● Exercise
Each line in the entries below that contains the word "begin" counts once. Report how many there are and nothing more.

Material for the task Start Marker

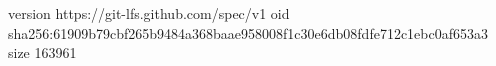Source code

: version https://git-lfs.github.com/spec/v1
oid sha256:61909b79cbf265b9484a368baae958008f1c30e6db08fdfe712c1ebc0af653a3
size 163961
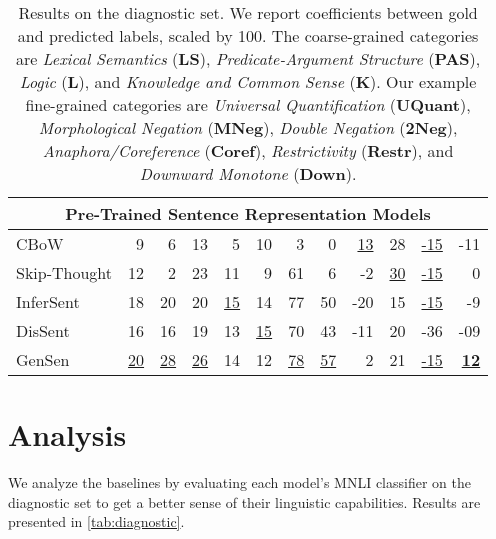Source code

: \documentclass{article} \usepackage{iclr2019_conference,times}
\begin{document}
\begin{table*}[t]
\begin{tabular}{lr@{\hskip 3em}rrrr@{\hskip 3em}rrrrrr}
\midrule
\multicolumn{12}{c}{Pre-Trained Sentence Representation Models} \\
\midrule
CBoW & 9 & 6 & 13 & 5 & 10 & 3 & 0 & \underline{13} & 28 & \underline{-15} & -11 \\
Skip-Thought & 12 & 2 & 23 & 11 & 9 & 61 & 6 & -2 & \underline{30} & \underline{-15} & 0 \\
InferSent & 18 & 20 & 20 & \underline{15} & 14 & 77 & 50 & -20 & 15 & \underline{-15} & -9 \\
DisSent & 16 & 16 & 19 & 13 & \underline{15} & 70 & 43 & -11 & 20 & -36 & -09 \\
GenSen & \underline{20} & \underline{28} & \underline{26} & 14 & 12 & \underline{78} & \underline{57} & 2 & 21 & \underline{-15} & \textbf{\underline{12}} \\
\bottomrule
\end{tabular}
\caption{Results on the diagnostic set. We report  coefficients between gold and predicted labels, scaled by 100.
The coarse-grained categories are \textit{Lexical Semantics} (\textbf{LS}),
\textit{Predicate-Argument Structure} (\textbf{PAS}),
\textit{Logic} (\textbf{L}),
and \textit{Knowledge and Common Sense} (\textbf{K}). Our example fine-grained categories are \textit{Universal Quantification} (\textbf{UQuant}),
\textit{Morphological Negation} (\textbf{MNeg}),
\textit{Double Negation} (\textbf{2Neg}),
\textit{Anaphora/Coreference} (\textbf{Coref}), \textit{Restrictivity} (\textbf{Restr}), and \textit{Downward Monotone} (\textbf{Down}).}
\label{tab:diagnostic}
\end{table*}





\section{Analysis}

We analyze the baselines by evaluating each model's MNLI classifier on the diagnostic set to get a better sense of their linguistic capabilities.
Results are presented in \autoref{tab:diagnostic}.
\end{document}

Material for the task End Marker

● Response area
3